Dua ve Yakarış çzerine Diğer Ehlibeyt İmamları gibi İmam Ali (a.s) de dua ve yakarışa büyük önem veriyordu. Nitekim bu bağlamda yüce Allah Kur'ân-ı Kerim'de Peygamber'ine (s.a.a) hitaben şöyle buyuruyor:

De ki: Duanız olmasa, Rabbim size ne diye değer versin! (Furkan, 77)

İmam Ali (a.s) gerek sözleriyle ve gerekse hayatıyla duanın önemini vurgulamıştır ve şöyle buyurmuştur:

"Dua, velilerin silâhıdır."

Nehcü'l-Belâğa'da çeşitli alanlarla ilgili dualar yer alır. Bu dualar "es-Sahifetu'l-Aleviyye" adı altında derlenmiştir. Bu duaların en parlağı Kumeyl Duası, Sabah Duası ve Şa'baniye Münacatı adıyla bilinen dualardır.

Aşağıda İmam Ali'den (a.s) rivayet edilen manzum bir münacat ve yakarışa yer veriyoruz:

Hamdolsun sana ey cömertlik, ululuk ve yücelik sahibi!

Şanın yücedir senin, dilediğine verirsin, dilediğine vermezsin İlâhî, ey yaratıcım, koruyucum, sığınağım! Zorlukta ve kolaylıkta sana yakarırım.

İlâhî! Hatalarım büyük ve çok olsa da, Senin günahlarımı bağışlaman, daha büyük ve daha geniştir.

İlâhî! Hâlimi, yoksulluğumu ve muhtaçlığımı görensin, benim gizli yakarışlarımı duyansın.

İlâhî! Umudumu kesme, saptırma kalbimi. çünkü cömertliğinin sınırsızlığına dair ümidim sonsuzdur.

İlâhî! Eğer beni yalnız bırakırsan ya da dergâhından kovarsan, Kime ümit bağlarım? Ya da kimi şefaatçi kılarım?

İlâhî! Beni azabından koru; çünkü ben, Zelil olmaktayım, korkarak sana boyun eğmekteyim.

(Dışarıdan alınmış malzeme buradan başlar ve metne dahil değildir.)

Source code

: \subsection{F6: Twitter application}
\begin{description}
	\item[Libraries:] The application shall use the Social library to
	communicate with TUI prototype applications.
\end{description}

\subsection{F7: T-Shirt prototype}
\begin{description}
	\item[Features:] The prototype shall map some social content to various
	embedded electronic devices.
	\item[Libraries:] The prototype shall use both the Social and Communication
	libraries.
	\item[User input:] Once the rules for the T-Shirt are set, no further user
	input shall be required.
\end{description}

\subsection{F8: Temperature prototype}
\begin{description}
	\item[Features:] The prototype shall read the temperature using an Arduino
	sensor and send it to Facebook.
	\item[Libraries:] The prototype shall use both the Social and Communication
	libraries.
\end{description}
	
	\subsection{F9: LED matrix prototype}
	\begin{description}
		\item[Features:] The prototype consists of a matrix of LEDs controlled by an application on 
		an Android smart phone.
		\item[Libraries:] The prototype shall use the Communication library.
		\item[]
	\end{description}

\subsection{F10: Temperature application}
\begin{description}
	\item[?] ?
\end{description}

İlâhî! Eğer bana bin yıl azap edersen, Sana bağladığım ümit ipim kopmaz.

İlâhî! Eğer iyilerden başkasını affetmezsen, O zaman, hevasına uyup kötülük edene kim fayda sağlar?

Sevgi adamı gecelerini uykusuz geçirir,

Yakarır, dua eder. Gafil ise, rahat uykusuna dalar. (1)

Edebî Mirasa Dair

Gerek Nehcü'l-Belâğa'da ve gerekse İmam'ın (a.s) mirasıyla ilgili diğer kitaplarda düz yazı ve manzum olarak İmam'dan rivayet edilen bazı metinleri inceleme imkânı bulduk ve İmam'ın hitabet, yazı, mektup, hikmetli söz, öğüt ve şiir meydanında ulaştığı göz kamaştırıcı zirveyi gözlemledik.

Edebiyat uzmanlarının da söylediği gibi, "Sanat, derinlik ve fikir alanında tarihin tanık olduğu en yüksek edebî ürünler İmam Ali'nin (a.s) ortaya koyduğu ürünlerdir." dediğimiz zaman mübalağa etmiş olmayız. (2)

İmam Ali'nin (a.s) değişik alanlarda ortaya koyduğu manzum eserlerden bazı örnekleri aşağıya alıyoruz. Bu arada İmam Ali'ye (a.s) nispet edilen bir divan olduğunu da belirtelim.

Bazı tarihçiler bu eseri esas almışlar ve edebî sanatlara İmam Ali'den rivayet edilen bu metinleri tanık göstermişlerdir. (3)

İmam (a.s), babası Ebu Talip (r.a) için yazdığı mersiyede şöyle diyor:

Ebu Talib! Güven veren korunak, Bereketli bir yağmur ve karanlığı yaran nur. Yokluğun melekût âlemini sarstı, Nimetlerin velisi (Peygamber) sana salât etti. Rabbin, hoşnutluğuyla seni karşıladı, çünkü sen Mustafa'nın en iyi amcasıydın. (4)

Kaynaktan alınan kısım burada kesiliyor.